Vehicle Robbery Prevention – You Can Make The Difference

Reduce the risk of vehicle robbery and avoid setting yourself up;

  • Keep doors locked and windows up;
  • When stopped, leave room to maneuver and escape;
  • Driving in the center lane makes you a more difficult robbery target;
  • Be wary of strangers approaching you. Trust your instincts and drive away when you feel threatened;
  • Keep valuables out of sight;
  • Park in lots or garages with attendants;
  • Park in well-lighted areas;
  • Park in the open. Never let a high profile vehicle or truck hide a robber;
  • Be aware of your surroundings when walking to and from your vehicle;
  • Walk with other people when possible;
  • Walk with purpose and stay alert;
  • Approach your vehicle with your key in hand;
  • Look in and around your car before entering; and
  • If the “carjacker” is armed, don’t resist, give up your vehicle and get away as soon as possible.
  • What if you are followed, or involved in a suspicious accident?
  • If you have a cellular phone, call the police and advise them of the situation;
  • If you suspect you are being followed, immediately drive to a police, sheriff or fire station or to busy area;
  • DO NOT drive home.
  • In both cases, write down the license number and description of the suspects. If you are involved in a suspicious traffic accident, do not inspect the damage in a remote area. Motion for the other driver to follow you to the nearest police station or busy, well-lighted location to exchange information. Use your emergency flashers at the same time.
  • If you get robbed, give up your vehicle and leave the scene immediately. Do everything you can to avoid being kidnapped.
  • Consider having a vehicle tracking system installed in your vehicle. Your vehicle can be tracked immediately and an arrest or recovery of property is more likely.
  • Consider installing an alarm system that will shut down the vehicle engine after a few seconds or minutes. This allows the “carjacker” to drive away until the engine turns off. The suspect will abandon the vehicle when it fails to restart.

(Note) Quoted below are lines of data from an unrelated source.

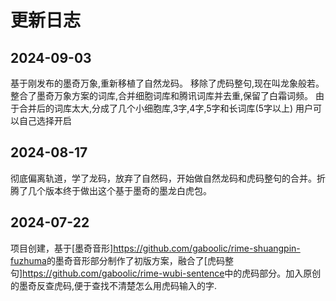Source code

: # 更新日志

## 2024-09-03
基于刚发布的墨奇万象,重新移植了自然龙码。
移除了虎码整句,现在叫龙象般若。
整合了墨奇万象方案的词库,合并细胞词库和腾讯词库并去重,保留了白霜词频。
由于合并后的词库太大,分成了几个小细胞库,3字,4字,5字和长词库(5字以上)
用户可以自己选择开启

## 2024-08-17

彻底偏离轨道，学了龙码，放弃了自然码，开始做自然龙码和虎码整句的合并。折腾了几个版本终于做出这个基于墨奇的墨龙白虎包。

## 2024-07-22

项目创建，基于[墨奇音形]<https://github.com/gaboolic/rime-shuangpin-fuzhuma>的墨奇音形部分制作了初版方案，融合了[虎码整句]<https://github.com/gaboolic/rime-wubi-sentence>中的虎码部分。加入原创的墨奇反查虎码,便于查找不清楚怎么用虎码输入的字.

Vehicle Robbery Prevention – Interesting Facts

  • What is it: A robbery where the object of the robbery is a car.
  • Where is it: Mostly in big cities – less so in the suburbs, small towns, and rural areas.
  • When is it: Usually during hours of darkness, but it can happen anytime.
  • What suspects look for: Opportunity, ease of attack.
  • Chances for victimization: Low probability, but high potential for serious consequences.
  • Statistical information:

One percent of all vehicle thefts is categorized as GTA’s.

Two percent of all robberies involve “carjackings.”

1.4 percent of all vehicles in Elk Grove and Sacramento County involve “carjackings.”

  • A high percentage of the victims are affluent. Suspects target expensive vehicles.


There are many preparatory actions one can take to prevent “carjacking.” Behavior Modification and mental preparedness are key to its prevention. This information is meant to contribute to your personal security, in and around your vehicle. You can never be too careful, prepared or aware. Share this information with family and friends. Schedule family discussions, ensure everyone is aware and prepared in event of a “carjacking.”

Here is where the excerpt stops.